[[ The data open ]]

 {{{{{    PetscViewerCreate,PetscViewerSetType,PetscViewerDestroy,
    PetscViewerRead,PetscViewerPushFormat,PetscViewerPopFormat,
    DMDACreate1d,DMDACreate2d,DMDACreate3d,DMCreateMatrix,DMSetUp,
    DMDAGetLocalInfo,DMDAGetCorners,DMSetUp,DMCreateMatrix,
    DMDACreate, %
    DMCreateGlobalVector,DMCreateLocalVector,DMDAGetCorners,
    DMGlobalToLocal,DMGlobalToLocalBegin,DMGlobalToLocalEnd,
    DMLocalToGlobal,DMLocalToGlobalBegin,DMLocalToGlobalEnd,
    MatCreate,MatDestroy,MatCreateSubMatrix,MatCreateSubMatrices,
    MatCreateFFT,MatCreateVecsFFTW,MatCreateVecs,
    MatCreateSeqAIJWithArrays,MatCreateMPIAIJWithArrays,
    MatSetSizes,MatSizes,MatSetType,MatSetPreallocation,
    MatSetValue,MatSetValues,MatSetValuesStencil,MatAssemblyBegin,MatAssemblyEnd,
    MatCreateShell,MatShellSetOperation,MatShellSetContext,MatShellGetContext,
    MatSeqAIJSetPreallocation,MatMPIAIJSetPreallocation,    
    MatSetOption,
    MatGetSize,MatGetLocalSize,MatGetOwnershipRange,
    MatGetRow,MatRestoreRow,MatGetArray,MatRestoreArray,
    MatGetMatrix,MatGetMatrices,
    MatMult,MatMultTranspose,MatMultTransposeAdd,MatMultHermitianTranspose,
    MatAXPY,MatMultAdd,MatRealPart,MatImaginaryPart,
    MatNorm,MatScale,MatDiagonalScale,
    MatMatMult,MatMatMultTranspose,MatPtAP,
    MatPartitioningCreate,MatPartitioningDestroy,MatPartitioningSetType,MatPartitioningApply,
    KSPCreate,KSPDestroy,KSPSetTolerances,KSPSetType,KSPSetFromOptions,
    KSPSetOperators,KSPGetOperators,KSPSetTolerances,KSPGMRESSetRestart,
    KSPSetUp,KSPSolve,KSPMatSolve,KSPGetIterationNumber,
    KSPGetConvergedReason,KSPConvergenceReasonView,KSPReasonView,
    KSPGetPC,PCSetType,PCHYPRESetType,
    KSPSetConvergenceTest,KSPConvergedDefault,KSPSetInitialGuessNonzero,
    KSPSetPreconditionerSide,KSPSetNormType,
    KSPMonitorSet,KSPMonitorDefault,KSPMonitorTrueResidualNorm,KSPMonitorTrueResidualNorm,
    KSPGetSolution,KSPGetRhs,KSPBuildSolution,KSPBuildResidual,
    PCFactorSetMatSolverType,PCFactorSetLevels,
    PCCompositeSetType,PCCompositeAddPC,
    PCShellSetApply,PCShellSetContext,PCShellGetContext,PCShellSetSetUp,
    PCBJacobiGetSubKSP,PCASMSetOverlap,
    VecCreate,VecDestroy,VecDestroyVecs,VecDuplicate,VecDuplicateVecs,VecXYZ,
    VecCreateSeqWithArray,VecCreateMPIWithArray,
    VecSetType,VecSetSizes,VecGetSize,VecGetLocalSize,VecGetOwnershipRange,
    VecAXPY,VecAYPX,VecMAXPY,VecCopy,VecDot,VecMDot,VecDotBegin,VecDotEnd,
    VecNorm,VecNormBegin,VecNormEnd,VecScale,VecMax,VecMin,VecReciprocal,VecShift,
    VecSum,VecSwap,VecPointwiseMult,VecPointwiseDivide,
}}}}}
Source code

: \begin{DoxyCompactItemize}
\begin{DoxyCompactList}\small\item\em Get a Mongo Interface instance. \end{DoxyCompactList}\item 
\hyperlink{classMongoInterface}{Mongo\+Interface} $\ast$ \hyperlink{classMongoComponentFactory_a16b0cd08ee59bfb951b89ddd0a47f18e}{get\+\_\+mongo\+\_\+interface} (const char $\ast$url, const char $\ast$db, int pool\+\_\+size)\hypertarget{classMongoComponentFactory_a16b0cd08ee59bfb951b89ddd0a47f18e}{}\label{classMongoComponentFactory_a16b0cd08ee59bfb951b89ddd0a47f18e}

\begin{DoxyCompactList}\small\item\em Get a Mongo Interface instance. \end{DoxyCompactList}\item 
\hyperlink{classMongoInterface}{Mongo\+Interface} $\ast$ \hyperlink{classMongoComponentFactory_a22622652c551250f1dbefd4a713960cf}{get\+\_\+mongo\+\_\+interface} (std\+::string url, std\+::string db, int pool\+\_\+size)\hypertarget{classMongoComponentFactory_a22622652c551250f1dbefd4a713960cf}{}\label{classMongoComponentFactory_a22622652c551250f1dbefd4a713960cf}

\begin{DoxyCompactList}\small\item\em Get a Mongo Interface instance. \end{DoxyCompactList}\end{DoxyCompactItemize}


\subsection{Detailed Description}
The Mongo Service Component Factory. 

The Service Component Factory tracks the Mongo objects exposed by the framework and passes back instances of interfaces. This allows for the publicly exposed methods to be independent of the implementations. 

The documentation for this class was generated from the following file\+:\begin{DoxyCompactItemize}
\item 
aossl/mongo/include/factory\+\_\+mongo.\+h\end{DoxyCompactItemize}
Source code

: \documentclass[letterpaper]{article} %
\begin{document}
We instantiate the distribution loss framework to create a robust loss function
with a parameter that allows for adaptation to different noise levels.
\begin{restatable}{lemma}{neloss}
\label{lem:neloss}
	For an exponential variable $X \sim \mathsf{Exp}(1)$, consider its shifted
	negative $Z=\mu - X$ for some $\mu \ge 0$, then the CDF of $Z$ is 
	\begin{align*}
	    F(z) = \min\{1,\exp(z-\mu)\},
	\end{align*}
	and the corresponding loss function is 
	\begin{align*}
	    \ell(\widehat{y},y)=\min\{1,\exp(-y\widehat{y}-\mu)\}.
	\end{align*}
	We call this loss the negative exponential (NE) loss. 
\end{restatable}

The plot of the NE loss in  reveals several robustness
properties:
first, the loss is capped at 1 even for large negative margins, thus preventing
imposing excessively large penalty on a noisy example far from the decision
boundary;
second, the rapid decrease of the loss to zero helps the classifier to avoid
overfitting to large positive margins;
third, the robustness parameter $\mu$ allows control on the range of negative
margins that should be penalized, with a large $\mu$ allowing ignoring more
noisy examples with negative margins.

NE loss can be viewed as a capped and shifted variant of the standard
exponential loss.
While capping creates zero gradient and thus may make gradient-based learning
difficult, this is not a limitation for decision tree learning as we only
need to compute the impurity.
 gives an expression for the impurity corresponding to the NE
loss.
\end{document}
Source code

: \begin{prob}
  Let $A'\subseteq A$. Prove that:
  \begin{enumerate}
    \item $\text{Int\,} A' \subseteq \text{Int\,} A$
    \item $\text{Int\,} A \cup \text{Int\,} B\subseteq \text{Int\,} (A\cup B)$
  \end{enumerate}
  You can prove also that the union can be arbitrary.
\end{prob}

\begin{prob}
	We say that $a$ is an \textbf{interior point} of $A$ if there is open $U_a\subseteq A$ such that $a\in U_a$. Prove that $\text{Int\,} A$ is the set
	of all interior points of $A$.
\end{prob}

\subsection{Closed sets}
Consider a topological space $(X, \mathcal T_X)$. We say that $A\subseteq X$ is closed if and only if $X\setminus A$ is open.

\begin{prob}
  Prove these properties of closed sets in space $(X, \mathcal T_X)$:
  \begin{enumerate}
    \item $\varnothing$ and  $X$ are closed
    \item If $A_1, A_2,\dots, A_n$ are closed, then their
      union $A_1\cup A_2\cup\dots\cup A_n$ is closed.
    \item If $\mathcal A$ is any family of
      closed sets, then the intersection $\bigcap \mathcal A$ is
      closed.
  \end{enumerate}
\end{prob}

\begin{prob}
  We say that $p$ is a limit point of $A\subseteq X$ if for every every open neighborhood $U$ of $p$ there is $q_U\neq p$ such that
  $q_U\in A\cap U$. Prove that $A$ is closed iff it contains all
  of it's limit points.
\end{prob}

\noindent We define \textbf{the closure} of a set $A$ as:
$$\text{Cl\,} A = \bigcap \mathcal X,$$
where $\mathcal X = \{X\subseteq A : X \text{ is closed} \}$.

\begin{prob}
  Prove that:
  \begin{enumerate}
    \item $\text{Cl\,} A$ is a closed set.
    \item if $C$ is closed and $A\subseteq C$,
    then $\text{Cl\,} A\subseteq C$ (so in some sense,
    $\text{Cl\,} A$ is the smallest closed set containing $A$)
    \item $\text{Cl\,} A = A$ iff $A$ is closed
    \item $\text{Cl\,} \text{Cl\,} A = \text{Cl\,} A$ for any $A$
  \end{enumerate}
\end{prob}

[[ The data closed ]]

Write down, word for word, the lines above from the one containing "The Service Component" through the one containing "with a parameter", both ends included.

#### Output
The Service Component Factory tracks the Mongo objects exposed by the framework and passes back instances of interfaces. This allows for the publicly exposed methods to be independent of the implementations. 

The documentation for this class was generated from the following file\+:\begin{DoxyCompactItemize}
\item 
aossl/mongo/include/factory\+\_\+mongo.\+h\end{DoxyCompactItemize}
Source code

: \documentclass[letterpaper]{article} %
\begin{document}
We instantiate the distribution loss framework to create a robust loss function
with a parameter that allows for adaptation to different noise levels.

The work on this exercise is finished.